Copy the records exactly, every one of them.

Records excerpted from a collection
★ ★ ★

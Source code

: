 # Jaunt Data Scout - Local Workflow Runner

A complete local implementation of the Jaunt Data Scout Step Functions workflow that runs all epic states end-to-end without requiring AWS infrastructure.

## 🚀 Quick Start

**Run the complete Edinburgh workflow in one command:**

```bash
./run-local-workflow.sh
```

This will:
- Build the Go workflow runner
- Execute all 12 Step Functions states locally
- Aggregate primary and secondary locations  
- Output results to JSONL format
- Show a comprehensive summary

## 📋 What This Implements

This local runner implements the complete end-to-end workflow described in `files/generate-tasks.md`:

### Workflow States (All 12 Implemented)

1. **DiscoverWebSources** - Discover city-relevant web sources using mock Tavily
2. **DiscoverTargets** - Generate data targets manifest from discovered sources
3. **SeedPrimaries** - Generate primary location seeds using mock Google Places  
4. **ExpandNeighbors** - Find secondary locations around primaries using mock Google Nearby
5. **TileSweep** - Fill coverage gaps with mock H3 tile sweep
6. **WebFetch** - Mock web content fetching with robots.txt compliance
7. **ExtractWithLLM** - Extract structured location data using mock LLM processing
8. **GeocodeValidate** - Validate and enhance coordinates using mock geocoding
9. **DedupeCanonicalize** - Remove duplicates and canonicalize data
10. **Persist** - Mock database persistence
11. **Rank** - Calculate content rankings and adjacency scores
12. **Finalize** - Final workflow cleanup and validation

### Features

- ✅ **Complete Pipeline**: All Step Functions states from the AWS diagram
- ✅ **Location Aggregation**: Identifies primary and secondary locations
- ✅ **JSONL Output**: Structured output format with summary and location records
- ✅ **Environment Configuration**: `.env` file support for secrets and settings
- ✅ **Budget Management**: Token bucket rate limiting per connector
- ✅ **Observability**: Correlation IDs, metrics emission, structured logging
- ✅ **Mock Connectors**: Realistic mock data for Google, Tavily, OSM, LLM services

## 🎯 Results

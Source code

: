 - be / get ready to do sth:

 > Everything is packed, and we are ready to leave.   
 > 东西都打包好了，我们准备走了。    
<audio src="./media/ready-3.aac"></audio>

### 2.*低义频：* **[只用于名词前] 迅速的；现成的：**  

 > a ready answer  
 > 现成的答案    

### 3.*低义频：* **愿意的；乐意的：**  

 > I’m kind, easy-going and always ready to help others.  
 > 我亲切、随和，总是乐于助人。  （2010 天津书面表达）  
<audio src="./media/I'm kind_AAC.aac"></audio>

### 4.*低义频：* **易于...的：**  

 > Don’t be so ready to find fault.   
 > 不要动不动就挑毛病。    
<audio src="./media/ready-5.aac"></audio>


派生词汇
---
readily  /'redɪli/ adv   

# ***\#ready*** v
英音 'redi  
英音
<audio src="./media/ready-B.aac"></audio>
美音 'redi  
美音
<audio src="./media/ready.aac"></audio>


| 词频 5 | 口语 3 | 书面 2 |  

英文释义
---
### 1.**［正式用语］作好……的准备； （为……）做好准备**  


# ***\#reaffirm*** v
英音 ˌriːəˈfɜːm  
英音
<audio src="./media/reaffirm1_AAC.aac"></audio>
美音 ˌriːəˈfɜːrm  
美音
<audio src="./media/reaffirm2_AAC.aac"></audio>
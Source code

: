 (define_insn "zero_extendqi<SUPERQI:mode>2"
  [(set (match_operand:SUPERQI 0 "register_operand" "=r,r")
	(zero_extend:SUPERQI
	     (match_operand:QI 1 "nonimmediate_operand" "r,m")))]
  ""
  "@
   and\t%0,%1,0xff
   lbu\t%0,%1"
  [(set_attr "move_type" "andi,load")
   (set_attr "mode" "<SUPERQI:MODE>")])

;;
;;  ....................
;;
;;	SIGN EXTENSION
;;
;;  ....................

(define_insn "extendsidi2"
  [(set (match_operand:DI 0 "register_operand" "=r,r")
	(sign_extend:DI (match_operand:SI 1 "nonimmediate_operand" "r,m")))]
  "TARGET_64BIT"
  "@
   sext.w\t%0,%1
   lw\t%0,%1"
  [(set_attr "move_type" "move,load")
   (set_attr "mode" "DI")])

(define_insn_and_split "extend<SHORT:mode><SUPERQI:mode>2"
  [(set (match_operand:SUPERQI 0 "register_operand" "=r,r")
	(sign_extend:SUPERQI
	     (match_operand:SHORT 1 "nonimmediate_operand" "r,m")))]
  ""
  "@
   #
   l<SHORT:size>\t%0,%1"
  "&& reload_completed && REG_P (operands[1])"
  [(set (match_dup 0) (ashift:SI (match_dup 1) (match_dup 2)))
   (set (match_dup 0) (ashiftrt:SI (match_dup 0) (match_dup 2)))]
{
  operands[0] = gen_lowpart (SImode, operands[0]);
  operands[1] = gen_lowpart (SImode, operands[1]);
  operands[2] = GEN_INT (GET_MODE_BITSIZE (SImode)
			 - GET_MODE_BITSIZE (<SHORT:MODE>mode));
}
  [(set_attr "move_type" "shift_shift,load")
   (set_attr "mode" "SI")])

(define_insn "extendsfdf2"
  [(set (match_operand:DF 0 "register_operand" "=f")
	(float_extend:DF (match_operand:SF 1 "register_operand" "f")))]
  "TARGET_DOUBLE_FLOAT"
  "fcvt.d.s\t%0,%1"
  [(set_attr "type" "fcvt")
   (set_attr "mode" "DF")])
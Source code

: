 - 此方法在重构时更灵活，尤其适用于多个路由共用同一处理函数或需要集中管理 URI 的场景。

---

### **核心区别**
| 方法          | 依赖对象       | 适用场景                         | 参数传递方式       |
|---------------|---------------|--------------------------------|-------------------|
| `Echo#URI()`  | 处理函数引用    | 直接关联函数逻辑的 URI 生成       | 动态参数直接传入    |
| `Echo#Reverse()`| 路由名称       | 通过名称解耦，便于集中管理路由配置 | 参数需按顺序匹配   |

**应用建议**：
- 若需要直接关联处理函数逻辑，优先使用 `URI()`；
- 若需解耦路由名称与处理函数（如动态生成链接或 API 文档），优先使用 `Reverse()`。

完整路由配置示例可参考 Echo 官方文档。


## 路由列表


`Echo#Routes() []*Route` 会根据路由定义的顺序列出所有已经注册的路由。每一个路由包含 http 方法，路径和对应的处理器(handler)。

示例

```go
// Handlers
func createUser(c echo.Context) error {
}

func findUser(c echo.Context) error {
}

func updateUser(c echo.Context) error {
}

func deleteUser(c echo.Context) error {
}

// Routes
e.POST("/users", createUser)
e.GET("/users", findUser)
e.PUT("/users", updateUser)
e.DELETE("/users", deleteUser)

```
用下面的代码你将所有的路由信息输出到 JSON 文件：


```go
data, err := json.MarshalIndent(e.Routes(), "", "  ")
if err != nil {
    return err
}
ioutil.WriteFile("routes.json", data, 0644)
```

★ ★ ★

— Your solution —
Source code

: # Jaunt Data Scout - Local Workflow Runner

A complete local implementation of the Jaunt Data Scout Step Functions workflow that runs all epic states end-to-end without requiring AWS infrastructure.

## 🚀 Quick Start

**Run the complete Edinburgh workflow in one command:**

```bash
./run-local-workflow.sh
```

This will:
- Build the Go workflow runner
- Execute all 12 Step Functions states locally
- Aggregate primary and secondary locations  
- Output results to JSONL format
- Show a comprehensive summary

## 📋 What This Implements

This local runner implements the complete end-to-end workflow described in `files/generate-tasks.md`:

### Workflow States (All 12 Implemented)

1. **DiscoverWebSources** - Discover city-relevant web sources using mock Tavily
2. **DiscoverTargets** - Generate data targets manifest from discovered sources
3. **SeedPrimaries** - Generate primary location seeds using mock Google Places  
4. **ExpandNeighbors** - Find secondary locations around primaries using mock Google Nearby
5. **TileSweep** - Fill coverage gaps with mock H3 tile sweep
6. **WebFetch** - Mock web content fetching with robots.txt compliance
7. **ExtractWithLLM** - Extract structured location data using mock LLM processing
8. **GeocodeValidate** - Validate and enhance coordinates using mock geocoding
9. **DedupeCanonicalize** - Remove duplicates and canonicalize data
10. **Persist** - Mock database persistence
11. **Rank** - Calculate content rankings and adjacency scores
12. **Finalize** - Final workflow cleanup and validation

### Features

- ✅ **Complete Pipeline**: All Step Functions states from the AWS diagram
- ✅ **Location Aggregation**: Identifies primary and secondary locations
- ✅ **JSONL Output**: Structured output format with summary and location records
- ✅ **Environment Configuration**: `.env` file support for secrets and settings
- ✅ **Budget Management**: Token bucket rate limiting per connector
- ✅ **Observability**: Correlation IDs, metrics emission, structured logging
- ✅ **Mock Connectors**: Realistic mock data for Google, Tavily, OSM, LLM services

## 🎯 Results

Source code

: - be / get ready to do sth:

 > Everything is packed, and we are ready to leave.   
 > 东西都打包好了，我们准备走了。    
<audio src="./media/ready-3.aac"></audio>

### 2.*低义频：* **[只用于名词前] 迅速的；现成的：**  

 > a ready answer  
 > 现成的答案    

### 3.*低义频：* **愿意的；乐意的：**  

 > I’m kind, easy-going and always ready to help others.  
 > 我亲切、随和，总是乐于助人。  （2010 天津书面表达）  
<audio src="./media/I'm kind_AAC.aac"></audio>

### 4.*低义频：* **易于...的：**  

 > Don’t be so ready to find fault.   
 > 不要动不动就挑毛病。    
<audio src="./media/ready-5.aac"></audio>


派生词汇
---
readily  /'redɪli/ adv   

# ***\#ready*** v
英音 'redi  
英音
<audio src="./media/ready-B.aac"></audio>
美音 'redi  
美音
<audio src="./media/ready.aac"></audio>


| 词频 5 | 口语 3 | 书面 2 |  

英文释义
---
### 1.**［正式用语］作好……的准备； （为……）做好准备**  


# ***\#reaffirm*** v
英音 ˌriːəˈfɜːm  
英音
<audio src="./media/reaffirm1_AAC.aac"></audio>
美音 ˌriːəˈfɜːrm  
美音
<audio src="./media/reaffirm2_AAC.aac"></audio>
Source code

: (define_insn "zero_extendqi<SUPERQI:mode>2"
  [(set (match_operand:SUPERQI 0 "register_operand" "=r,r")
	(zero_extend:SUPERQI
	     (match_operand:QI 1 "nonimmediate_operand" "r,m")))]
  ""
  "@
   and\t%0,%1,0xff
   lbu\t%0,%1"
  [(set_attr "move_type" "andi,load")
   (set_attr "mode" "<SUPERQI:MODE>")])

;;
;;  ....................
;;
;;	SIGN EXTENSION
;;
;;  ....................

(define_insn "extendsidi2"
  [(set (match_operand:DI 0 "register_operand" "=r,r")
	(sign_extend:DI (match_operand:SI 1 "nonimmediate_operand" "r,m")))]
  "TARGET_64BIT"
  "@
   sext.w\t%0,%1
   lw\t%0,%1"
  [(set_attr "move_type" "move,load")
   (set_attr "mode" "DI")])

(define_insn_and_split "extend<SHORT:mode><SUPERQI:mode>2"
  [(set (match_operand:SUPERQI 0 "register_operand" "=r,r")
	(sign_extend:SUPERQI
	     (match_operand:SHORT 1 "nonimmediate_operand" "r,m")))]
  ""
  "@
   #
   l<SHORT:size>\t%0,%1"
  "&& reload_completed && REG_P (operands[1])"
  [(set (match_dup 0) (ashift:SI (match_dup 1) (match_dup 2)))
   (set (match_dup 0) (ashiftrt:SI (match_dup 0) (match_dup 2)))]
{
  operands[0] = gen_lowpart (SImode, operands[0]);
  operands[1] = gen_lowpart (SImode, operands[1]);
  operands[2] = GEN_INT (GET_MODE_BITSIZE (SImode)
			 - GET_MODE_BITSIZE (<SHORT:MODE>mode));
}
  [(set_attr "move_type" "shift_shift,load")
   (set_attr "mode" "SI")])

(define_insn "extendsfdf2"
  [(set (match_operand:DF 0 "register_operand" "=f")
	(float_extend:DF (match_operand:SF 1 "register_operand" "f")))]
  "TARGET_DOUBLE_FLOAT"
  "fcvt.d.s\t%0,%1"
  [(set_attr "type" "fcvt")
   (set_attr "mode" "DF")])
Source code

: - 此方法在重构时更灵活，尤其适用于多个路由共用同一处理函数或需要集中管理 URI 的场景。

---

### **核心区别**
| 方法          | 依赖对象       | 适用场景                         | 参数传递方式       |
|---------------|---------------|--------------------------------|-------------------|
| `Echo#URI()`  | 处理函数引用    | 直接关联函数逻辑的 URI 生成       | 动态参数直接传入    |
| `Echo#Reverse()`| 路由名称       | 通过名称解耦，便于集中管理路由配置 | 参数需按顺序匹配   |

**应用建议**：
- 若需要直接关联处理函数逻辑，优先使用 `URI()`；
- 若需解耦路由名称与处理函数（如动态生成链接或 API 文档），优先使用 `Reverse()`。

完整路由配置示例可参考 Echo 官方文档。


## 路由列表


`Echo#Routes() []*Route` 会根据路由定义的顺序列出所有已经注册的路由。每一个路由包含 http 方法，路径和对应的处理器(handler)。

示例

```go
// Handlers
func createUser(c echo.Context) error {
}

func findUser(c echo.Context) error {
}

func updateUser(c echo.Context) error {
}

func deleteUser(c echo.Context) error {
}

// Routes
e.POST("/users", createUser)
e.GET("/users", findUser)
e.PUT("/users", updateUser)
e.DELETE("/users", deleteUser)

```
用下面的代码你将所有的路由信息输出到 JSON 文件：


```go
data, err := json.MarshalIndent(e.Routes(), "", "  ")
if err != nil {
    return err
}
ioutil.WriteFile("routes.json", data, 0644)
```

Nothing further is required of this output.